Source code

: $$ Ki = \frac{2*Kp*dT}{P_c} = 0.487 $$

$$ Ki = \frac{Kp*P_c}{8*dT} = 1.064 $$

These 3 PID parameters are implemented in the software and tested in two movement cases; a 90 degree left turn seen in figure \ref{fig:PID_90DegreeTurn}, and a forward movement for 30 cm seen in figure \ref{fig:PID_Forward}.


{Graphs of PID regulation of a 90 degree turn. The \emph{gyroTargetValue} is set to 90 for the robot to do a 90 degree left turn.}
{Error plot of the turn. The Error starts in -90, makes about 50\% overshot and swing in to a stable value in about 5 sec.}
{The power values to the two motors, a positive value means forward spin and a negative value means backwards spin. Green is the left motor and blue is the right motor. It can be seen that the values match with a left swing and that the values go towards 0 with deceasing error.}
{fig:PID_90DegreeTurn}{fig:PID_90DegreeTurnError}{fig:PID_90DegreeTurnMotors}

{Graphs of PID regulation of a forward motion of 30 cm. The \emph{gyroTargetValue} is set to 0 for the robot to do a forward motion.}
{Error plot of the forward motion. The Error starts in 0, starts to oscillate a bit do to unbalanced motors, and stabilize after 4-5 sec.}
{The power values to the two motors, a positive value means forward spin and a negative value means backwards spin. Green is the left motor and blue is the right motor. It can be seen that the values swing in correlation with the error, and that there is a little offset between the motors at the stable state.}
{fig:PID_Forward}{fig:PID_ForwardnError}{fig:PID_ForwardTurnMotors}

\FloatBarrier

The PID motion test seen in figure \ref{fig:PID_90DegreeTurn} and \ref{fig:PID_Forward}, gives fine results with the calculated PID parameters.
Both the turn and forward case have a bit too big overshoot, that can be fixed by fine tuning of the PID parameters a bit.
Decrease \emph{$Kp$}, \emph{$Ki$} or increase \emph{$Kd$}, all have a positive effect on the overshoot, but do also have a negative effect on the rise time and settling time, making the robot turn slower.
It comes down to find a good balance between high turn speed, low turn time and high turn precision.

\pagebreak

──────

■ What you are asked to do
Each of the records is to be written out again exactly.

■ Result of this exercise
Source code

: $$ Ki = \frac{2*Kp*dT}{P_c} = 0.487 $$

$$ Ki = \frac{Kp*P_c}{8*dT} = 1.064 $$

These 3 PID parameters are implemented in the software and tested in two movement cases; a 90 degree left turn seen in figure \ref{fig:PID_90DegreeTurn}, and a forward movement for 30 cm seen in figure \ref{fig:PID_Forward}.


{Graphs of PID regulation of a 90 degree turn. The \emph{gyroTargetValue} is set to 90 for the robot to do a 90 degree left turn.}
{Error plot of the turn. The Error starts in -90, makes about 50\% overshot and swing in to a stable value in about 5 sec.}
{The power values to the two motors, a positive value means forward spin and a negative value means backwards spin. Green is the left motor and blue is the right motor. It can be seen that the values match with a left swing and that the values go towards 0 with deceasing error.}
{fig:PID_90DegreeTurn}{fig:PID_90DegreeTurnError}{fig:PID_90DegreeTurnMotors}

{Graphs of PID regulation of a forward motion of 30 cm. The \emph{gyroTargetValue} is set to 0 for the robot to do a forward motion.}
{Error plot of the forward motion. The Error starts in 0, starts to oscillate a bit do to unbalanced motors, and stabilize after 4-5 sec.}
{The power values to the two motors, a positive value means forward spin and a negative value means backwards spin. Green is the left motor and blue is the right motor. It can be seen that the values swing in correlation with the error, and that there is a little offset between the motors at the stable state.}
{fig:PID_Forward}{fig:PID_ForwardnError}{fig:PID_ForwardTurnMotors}

\FloatBarrier

The PID motion test seen in figure \ref{fig:PID_90DegreeTurn} and \ref{fig:PID_Forward}, gives fine results with the calculated PID parameters.
Both the turn and forward case have a bit too big overshoot, that can be fixed by fine tuning of the PID parameters a bit.
Decrease \emph{$Kp$}, \emph{$Ki$} or increase \emph{$Kd$}, all have a positive effect on the overshoot, but do also have a negative effect on the rise time and settling time, making the robot turn slower.
It comes down to find a good balance between high turn speed, low turn time and high turn precision.

\pagebreak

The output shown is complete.